__Exercise__:
Starting with the first line and ending with the last, transcribe the data exactly.

[Extracted records]
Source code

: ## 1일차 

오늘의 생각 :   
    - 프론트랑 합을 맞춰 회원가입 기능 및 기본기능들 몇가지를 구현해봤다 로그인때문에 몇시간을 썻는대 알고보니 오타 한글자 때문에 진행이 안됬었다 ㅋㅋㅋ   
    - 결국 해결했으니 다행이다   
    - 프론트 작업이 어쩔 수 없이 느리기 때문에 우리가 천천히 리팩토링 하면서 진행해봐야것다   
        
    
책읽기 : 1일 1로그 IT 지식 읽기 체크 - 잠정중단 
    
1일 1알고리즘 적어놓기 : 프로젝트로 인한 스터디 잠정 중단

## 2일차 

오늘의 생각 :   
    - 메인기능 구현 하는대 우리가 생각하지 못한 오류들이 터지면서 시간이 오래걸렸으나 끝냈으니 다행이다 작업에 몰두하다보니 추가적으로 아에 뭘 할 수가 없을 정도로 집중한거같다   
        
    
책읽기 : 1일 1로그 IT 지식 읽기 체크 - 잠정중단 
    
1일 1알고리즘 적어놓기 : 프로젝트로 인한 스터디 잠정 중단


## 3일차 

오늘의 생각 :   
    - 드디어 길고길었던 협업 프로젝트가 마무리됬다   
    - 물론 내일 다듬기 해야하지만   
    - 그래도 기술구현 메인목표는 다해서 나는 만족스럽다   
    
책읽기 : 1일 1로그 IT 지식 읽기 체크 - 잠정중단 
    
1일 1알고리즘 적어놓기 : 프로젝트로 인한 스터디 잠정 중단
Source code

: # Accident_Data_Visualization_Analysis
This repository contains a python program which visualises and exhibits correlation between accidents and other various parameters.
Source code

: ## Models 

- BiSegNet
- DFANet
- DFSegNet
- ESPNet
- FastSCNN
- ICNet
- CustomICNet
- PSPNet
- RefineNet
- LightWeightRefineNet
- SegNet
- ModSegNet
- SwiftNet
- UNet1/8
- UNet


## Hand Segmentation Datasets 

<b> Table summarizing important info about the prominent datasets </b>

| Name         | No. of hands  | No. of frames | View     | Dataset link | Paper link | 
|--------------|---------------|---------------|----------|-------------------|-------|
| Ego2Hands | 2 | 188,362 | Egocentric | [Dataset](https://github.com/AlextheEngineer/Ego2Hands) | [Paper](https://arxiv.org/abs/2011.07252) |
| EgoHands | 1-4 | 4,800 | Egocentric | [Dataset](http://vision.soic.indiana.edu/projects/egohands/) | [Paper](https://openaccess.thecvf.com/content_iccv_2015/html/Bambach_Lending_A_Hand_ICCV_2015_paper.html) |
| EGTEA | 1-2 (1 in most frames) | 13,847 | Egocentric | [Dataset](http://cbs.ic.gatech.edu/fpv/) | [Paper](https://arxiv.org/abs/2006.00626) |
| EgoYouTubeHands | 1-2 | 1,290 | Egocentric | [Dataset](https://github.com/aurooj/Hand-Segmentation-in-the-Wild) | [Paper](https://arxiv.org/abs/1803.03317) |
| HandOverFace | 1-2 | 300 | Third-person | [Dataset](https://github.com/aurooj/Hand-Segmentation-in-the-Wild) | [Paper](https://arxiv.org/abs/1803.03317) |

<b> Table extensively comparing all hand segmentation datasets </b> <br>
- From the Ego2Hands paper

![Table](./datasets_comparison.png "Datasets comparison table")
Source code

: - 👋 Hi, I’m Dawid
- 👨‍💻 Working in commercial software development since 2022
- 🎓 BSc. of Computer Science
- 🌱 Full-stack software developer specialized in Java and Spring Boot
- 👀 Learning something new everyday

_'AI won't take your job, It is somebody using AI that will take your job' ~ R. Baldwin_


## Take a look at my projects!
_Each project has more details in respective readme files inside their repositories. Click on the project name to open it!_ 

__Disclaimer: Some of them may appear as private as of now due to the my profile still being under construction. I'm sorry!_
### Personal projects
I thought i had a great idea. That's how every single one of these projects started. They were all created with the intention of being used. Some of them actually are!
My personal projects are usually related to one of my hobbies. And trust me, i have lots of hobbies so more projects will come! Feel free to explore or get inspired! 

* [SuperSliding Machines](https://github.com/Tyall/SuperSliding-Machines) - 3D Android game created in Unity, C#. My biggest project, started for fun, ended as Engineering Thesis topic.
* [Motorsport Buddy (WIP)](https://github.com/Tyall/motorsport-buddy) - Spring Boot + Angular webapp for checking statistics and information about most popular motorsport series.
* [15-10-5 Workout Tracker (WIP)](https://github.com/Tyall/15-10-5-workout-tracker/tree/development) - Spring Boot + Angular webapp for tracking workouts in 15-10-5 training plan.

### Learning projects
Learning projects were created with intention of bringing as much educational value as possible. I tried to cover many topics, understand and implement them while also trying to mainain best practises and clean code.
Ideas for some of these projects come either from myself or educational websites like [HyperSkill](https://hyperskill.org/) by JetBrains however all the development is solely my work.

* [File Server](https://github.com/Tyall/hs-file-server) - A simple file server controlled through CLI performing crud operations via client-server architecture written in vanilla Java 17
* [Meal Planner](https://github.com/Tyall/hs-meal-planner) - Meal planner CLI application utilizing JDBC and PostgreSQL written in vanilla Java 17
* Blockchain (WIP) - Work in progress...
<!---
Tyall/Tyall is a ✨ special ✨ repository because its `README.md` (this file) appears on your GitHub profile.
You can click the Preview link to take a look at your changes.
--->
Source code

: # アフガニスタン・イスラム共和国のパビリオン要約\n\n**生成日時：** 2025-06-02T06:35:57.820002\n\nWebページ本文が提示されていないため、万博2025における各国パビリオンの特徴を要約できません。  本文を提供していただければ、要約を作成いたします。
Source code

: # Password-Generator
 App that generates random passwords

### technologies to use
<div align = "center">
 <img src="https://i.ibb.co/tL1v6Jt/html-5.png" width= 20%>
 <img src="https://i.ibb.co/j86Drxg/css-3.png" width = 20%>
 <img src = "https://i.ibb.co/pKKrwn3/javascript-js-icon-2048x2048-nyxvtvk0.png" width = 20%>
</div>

__Answer to this task__:
Source code

: ## 1일차 

오늘의 생각 :   
    - 프론트랑 합을 맞춰 회원가입 기능 및 기본기능들 몇가지를 구현해봤다 로그인때문에 몇시간을 썻는대 알고보니 오타 한글자 때문에 진행이 안됬었다 ㅋㅋㅋ   
    - 결국 해결했으니 다행이다   
    - 프론트 작업이 어쩔 수 없이 느리기 때문에 우리가 천천히 리팩토링 하면서 진행해봐야것다   
        
    
책읽기 : 1일 1로그 IT 지식 읽기 체크 - 잠정중단 
    
1일 1알고리즘 적어놓기 : 프로젝트로 인한 스터디 잠정 중단

## 2일차 

오늘의 생각 :   
    - 메인기능 구현 하는대 우리가 생각하지 못한 오류들이 터지면서 시간이 오래걸렸으나 끝냈으니 다행이다 작업에 몰두하다보니 추가적으로 아에 뭘 할 수가 없을 정도로 집중한거같다   
        
    
책읽기 : 1일 1로그 IT 지식 읽기 체크 - 잠정중단 
    
1일 1알고리즘 적어놓기 : 프로젝트로 인한 스터디 잠정 중단


## 3일차 

오늘의 생각 :   
    - 드디어 길고길었던 협업 프로젝트가 마무리됬다   
    - 물론 내일 다듬기 해야하지만   
    - 그래도 기술구현 메인목표는 다해서 나는 만족스럽다   
    
책읽기 : 1일 1로그 IT 지식 읽기 체크 - 잠정중단 
    
1일 1알고리즘 적어놓기 : 프로젝트로 인한 스터디 잠정 중단
Source code

: # Accident_Data_Visualization_Analysis
This repository contains a python program which visualises and exhibits correlation between accidents and other various parameters.
Source code

: ## Models 

- BiSegNet
- DFANet
- DFSegNet
- ESPNet
- FastSCNN
- ICNet
- CustomICNet
- PSPNet
- RefineNet
- LightWeightRefineNet
- SegNet
- ModSegNet
- SwiftNet
- UNet1/8
- UNet


## Hand Segmentation Datasets 

<b> Table summarizing important info about the prominent datasets </b>

| Name         | No. of hands  | No. of frames | View     | Dataset link | Paper link | 
|--------------|---------------|---------------|----------|-------------------|-------|
| Ego2Hands | 2 | 188,362 | Egocentric | [Dataset](https://github.com/AlextheEngineer/Ego2Hands) | [Paper](https://arxiv.org/abs/2011.07252) |
| EgoHands | 1-4 | 4,800 | Egocentric | [Dataset](http://vision.soic.indiana.edu/projects/egohands/) | [Paper](https://openaccess.thecvf.com/content_iccv_2015/html/Bambach_Lending_A_Hand_ICCV_2015_paper.html) |
| EGTEA | 1-2 (1 in most frames) | 13,847 | Egocentric | [Dataset](http://cbs.ic.gatech.edu/fpv/) | [Paper](https://arxiv.org/abs/2006.00626) |
| EgoYouTubeHands | 1-2 | 1,290 | Egocentric | [Dataset](https://github.com/aurooj/Hand-Segmentation-in-the-Wild) | [Paper](https://arxiv.org/abs/1803.03317) |
| HandOverFace | 1-2 | 300 | Third-person | [Dataset](https://github.com/aurooj/Hand-Segmentation-in-the-Wild) | [Paper](https://arxiv.org/abs/1803.03317) |

<b> Table extensively comparing all hand segmentation datasets </b> <br>
- From the Ego2Hands paper

![Table](./datasets_comparison.png "Datasets comparison table")
Source code

: - 👋 Hi, I’m Dawid
- 👨‍💻 Working in commercial software development since 2022
- 🎓 BSc. of Computer Science
- 🌱 Full-stack software developer specialized in Java and Spring Boot
- 👀 Learning something new everyday

_'AI won't take your job, It is somebody using AI that will take your job' ~ R. Baldwin_


## Take a look at my projects!
_Each project has more details in respective readme files inside their repositories. Click on the project name to open it!_ 

__Disclaimer: Some of them may appear as private as of now due to the my profile still being under construction. I'm sorry!_
### Personal projects
I thought i had a great idea. That's how every single one of these projects started. They were all created with the intention of being used. Some of them actually are!
My personal projects are usually related to one of my hobbies. And trust me, i have lots of hobbies so more projects will come! Feel free to explore or get inspired! 

* [SuperSliding Machines](https://github.com/Tyall/SuperSliding-Machines) - 3D Android game created in Unity, C#. My biggest project, started for fun, ended as Engineering Thesis topic.
* [Motorsport Buddy (WIP)](https://github.com/Tyall/motorsport-buddy) - Spring Boot + Angular webapp for checking statistics and information about most popular motorsport series.
* [15-10-5 Workout Tracker (WIP)](https://github.com/Tyall/15-10-5-workout-tracker/tree/development) - Spring Boot + Angular webapp for tracking workouts in 15-10-5 training plan.

### Learning projects
Learning projects were created with intention of bringing as much educational value as possible. I tried to cover many topics, understand and implement them while also trying to mainain best practises and clean code.
Ideas for some of these projects come either from myself or educational websites like [HyperSkill](https://hyperskill.org/) by JetBrains however all the development is solely my work.

* [File Server](https://github.com/Tyall/hs-file-server) - A simple file server controlled through CLI performing crud operations via client-server architecture written in vanilla Java 17
* [Meal Planner](https://github.com/Tyall/hs-meal-planner) - Meal planner CLI application utilizing JDBC and PostgreSQL written in vanilla Java 17
* Blockchain (WIP) - Work in progress...
<!---
Tyall/Tyall is a ✨ special ✨ repository because its `README.md` (this file) appears on your GitHub profile.
You can click the Preview link to take a look at your changes.
--->
Source code

: # アフガニスタン・イスラム共和国のパビリオン要約\n\n**生成日時：** 2025-06-02T06:35:57.820002\n\nWebページ本文が提示されていないため、万博2025における各国パビリオンの特徴を要約できません。  本文を提供していただければ、要約を作成いたします。
Source code

: # Password-Generator
 App that generates random passwords

### technologies to use
<div align = "center">
 <img src="https://i.ibb.co/tL1v6Jt/html-5.png" width= 20%>
 <img src="https://i.ibb.co/j86Drxg/css-3.png" width = 20%>
 <img src = "https://i.ibb.co/pKKrwn3/javascript-js-icon-2048x2048-nyxvtvk0.png" width = 20%>
</div>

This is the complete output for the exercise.